Which is why I think headline correlations like these are extremely misleading, at best.

My mother is pushing 300 pounds at 5'2, has a myleodysplastic syndrome, high blood pressure, high cholesterol, type 2 diabetes, and a range of other health issues. She's going to the doctor, on average, one to two times per week. She'll be 60 this year. I wouldn't say she seems "elderly," but she is in poor health. She was at a general practitioner Monday, a hematologist yesterday, and will be going to the ophthalmologist Thursday.

She's likely to retire when she reaches 62 and take SS. If she's still around at 70, one could imply from the article's conclusion that she'd have been healthier had she kept working longer, which may be true, though not because "work makes you healthy." For people like her, work is the only thing not keeping them from vegetating in front of the TV all day and being even more sedentary.

Her father was much the same way, though he had significant heart issues in his 50s. He was "old" in his early 60s. Once he retired, he had no defined schedule, nothing to keep him accountable, and become less and less willing, then less able, to do anything. I don't know if it shortened his life or not, but I don't think he would have been any worse off had he taken up a lighter schedule with a hobby, volunteering, or easy, part-time work.
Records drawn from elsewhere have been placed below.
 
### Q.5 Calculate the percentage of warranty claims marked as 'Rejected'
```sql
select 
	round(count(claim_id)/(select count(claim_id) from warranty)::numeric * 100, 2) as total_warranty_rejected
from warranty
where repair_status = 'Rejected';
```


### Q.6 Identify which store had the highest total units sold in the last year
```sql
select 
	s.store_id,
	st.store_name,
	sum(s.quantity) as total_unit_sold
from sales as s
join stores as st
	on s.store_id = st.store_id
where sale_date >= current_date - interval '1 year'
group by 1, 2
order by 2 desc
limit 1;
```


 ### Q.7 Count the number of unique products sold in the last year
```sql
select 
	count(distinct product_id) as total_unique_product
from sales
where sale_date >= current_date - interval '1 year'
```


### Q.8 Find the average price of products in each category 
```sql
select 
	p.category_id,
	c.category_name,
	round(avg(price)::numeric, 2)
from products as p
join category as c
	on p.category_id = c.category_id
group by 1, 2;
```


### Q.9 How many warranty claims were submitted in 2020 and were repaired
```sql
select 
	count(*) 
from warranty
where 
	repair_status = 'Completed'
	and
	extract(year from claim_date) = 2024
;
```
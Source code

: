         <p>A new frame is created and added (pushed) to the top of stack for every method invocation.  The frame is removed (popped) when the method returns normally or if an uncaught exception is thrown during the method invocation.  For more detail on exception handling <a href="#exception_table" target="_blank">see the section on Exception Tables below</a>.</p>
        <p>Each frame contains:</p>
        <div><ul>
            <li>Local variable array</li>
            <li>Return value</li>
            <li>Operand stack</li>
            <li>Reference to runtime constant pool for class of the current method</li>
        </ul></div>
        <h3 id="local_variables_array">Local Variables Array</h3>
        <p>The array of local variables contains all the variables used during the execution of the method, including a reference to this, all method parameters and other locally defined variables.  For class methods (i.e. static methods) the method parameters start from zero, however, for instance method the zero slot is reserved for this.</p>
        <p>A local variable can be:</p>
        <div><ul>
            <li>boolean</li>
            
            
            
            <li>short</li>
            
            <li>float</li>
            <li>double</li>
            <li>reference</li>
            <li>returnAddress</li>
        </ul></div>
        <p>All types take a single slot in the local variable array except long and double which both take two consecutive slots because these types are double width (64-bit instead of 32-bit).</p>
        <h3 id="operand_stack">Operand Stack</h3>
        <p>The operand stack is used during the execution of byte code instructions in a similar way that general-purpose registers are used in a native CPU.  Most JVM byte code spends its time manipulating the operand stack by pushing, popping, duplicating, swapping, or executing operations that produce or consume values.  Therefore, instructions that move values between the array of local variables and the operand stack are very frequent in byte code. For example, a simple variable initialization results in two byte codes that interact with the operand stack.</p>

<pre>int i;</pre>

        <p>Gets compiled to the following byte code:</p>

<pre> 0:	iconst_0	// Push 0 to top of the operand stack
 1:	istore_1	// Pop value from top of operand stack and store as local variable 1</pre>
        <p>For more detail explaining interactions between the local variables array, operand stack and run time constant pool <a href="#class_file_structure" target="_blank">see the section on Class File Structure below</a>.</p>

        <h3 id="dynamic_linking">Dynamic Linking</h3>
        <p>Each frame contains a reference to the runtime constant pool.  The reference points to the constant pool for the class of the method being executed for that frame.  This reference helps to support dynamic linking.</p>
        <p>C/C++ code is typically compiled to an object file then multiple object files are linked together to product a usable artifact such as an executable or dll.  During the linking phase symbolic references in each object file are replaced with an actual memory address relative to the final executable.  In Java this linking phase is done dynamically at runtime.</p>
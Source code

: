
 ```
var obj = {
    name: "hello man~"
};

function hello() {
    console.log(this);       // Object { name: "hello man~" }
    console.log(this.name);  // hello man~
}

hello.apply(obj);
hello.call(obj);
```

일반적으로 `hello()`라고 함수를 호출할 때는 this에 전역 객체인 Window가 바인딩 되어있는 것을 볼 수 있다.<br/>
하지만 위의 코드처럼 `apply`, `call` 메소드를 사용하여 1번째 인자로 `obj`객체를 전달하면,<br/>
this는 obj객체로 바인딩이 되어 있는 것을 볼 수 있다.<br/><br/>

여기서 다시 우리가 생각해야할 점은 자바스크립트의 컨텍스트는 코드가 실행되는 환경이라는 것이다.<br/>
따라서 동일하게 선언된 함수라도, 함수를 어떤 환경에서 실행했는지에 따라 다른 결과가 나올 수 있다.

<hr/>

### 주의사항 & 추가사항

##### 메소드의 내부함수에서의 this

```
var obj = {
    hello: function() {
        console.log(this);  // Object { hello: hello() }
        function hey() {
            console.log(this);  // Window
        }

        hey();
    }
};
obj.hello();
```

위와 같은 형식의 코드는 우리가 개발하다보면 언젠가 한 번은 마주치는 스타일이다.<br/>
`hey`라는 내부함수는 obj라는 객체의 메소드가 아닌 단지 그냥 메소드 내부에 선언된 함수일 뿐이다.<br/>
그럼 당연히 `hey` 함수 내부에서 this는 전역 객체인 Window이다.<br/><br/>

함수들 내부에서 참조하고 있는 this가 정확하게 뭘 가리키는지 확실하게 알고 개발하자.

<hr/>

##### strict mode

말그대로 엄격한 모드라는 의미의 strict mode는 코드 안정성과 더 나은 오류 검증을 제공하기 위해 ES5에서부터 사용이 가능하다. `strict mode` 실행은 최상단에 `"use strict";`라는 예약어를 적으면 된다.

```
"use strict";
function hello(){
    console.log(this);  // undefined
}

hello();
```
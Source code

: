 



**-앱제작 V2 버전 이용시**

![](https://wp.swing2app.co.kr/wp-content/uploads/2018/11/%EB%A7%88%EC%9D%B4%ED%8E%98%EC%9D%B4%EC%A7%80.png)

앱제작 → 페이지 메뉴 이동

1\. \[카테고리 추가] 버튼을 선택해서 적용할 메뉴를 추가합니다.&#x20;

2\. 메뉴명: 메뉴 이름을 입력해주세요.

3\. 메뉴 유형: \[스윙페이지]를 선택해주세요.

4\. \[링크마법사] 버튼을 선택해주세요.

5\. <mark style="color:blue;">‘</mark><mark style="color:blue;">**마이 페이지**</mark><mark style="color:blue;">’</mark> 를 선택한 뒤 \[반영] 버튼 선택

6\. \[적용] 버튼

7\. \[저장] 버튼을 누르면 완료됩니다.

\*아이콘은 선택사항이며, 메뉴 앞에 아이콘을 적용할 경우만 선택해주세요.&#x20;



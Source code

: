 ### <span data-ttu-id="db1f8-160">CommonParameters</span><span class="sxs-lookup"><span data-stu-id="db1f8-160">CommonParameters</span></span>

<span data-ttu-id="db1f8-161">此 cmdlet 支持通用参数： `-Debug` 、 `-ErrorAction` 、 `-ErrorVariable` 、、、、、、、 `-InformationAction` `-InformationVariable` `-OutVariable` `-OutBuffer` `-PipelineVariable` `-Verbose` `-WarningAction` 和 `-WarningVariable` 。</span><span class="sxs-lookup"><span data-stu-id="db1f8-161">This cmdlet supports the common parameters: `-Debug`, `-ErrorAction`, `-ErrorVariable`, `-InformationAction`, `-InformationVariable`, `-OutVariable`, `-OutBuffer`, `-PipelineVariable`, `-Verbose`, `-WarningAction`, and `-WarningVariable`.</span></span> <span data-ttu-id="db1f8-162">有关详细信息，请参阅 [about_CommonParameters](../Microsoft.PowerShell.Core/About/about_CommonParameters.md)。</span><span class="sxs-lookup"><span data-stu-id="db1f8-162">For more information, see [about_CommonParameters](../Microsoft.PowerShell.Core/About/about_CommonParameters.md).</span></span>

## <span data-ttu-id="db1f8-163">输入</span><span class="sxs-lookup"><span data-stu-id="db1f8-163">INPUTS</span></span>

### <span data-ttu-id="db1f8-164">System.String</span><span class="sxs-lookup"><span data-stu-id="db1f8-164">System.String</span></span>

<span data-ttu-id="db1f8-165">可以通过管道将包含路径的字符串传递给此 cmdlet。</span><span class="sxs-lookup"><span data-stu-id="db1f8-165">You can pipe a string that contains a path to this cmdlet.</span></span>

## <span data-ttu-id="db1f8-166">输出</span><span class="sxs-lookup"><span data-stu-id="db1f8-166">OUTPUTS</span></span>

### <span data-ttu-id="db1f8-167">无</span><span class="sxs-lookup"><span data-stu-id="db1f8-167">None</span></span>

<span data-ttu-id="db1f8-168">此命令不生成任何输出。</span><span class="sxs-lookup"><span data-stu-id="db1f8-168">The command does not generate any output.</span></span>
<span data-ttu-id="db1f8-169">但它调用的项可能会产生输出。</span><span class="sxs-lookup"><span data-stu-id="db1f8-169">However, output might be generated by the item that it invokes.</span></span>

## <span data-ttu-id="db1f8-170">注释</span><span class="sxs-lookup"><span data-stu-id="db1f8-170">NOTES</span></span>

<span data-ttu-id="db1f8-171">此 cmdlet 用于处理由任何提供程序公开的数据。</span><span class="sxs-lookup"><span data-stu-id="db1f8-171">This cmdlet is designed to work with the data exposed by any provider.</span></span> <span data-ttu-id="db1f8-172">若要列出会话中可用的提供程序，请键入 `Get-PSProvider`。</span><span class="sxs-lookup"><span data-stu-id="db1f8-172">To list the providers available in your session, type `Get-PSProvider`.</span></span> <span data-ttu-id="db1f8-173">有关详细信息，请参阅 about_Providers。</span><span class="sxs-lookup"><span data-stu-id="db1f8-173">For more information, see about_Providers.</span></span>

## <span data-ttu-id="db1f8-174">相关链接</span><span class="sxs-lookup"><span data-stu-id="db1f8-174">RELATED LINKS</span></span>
There are plenty of professions where work breaks the body down, but plenty of others that do not. My mother works in loan documents at a local bank. It's office work. She hasn't followed medical advice to improve her diet (lunch was a Burger King Whopper and dinner was Arby's yesterday), get more active, lose weight, and generally take better care of herself. Her habits account for a far greater portion of her health outcome than simply working or not working.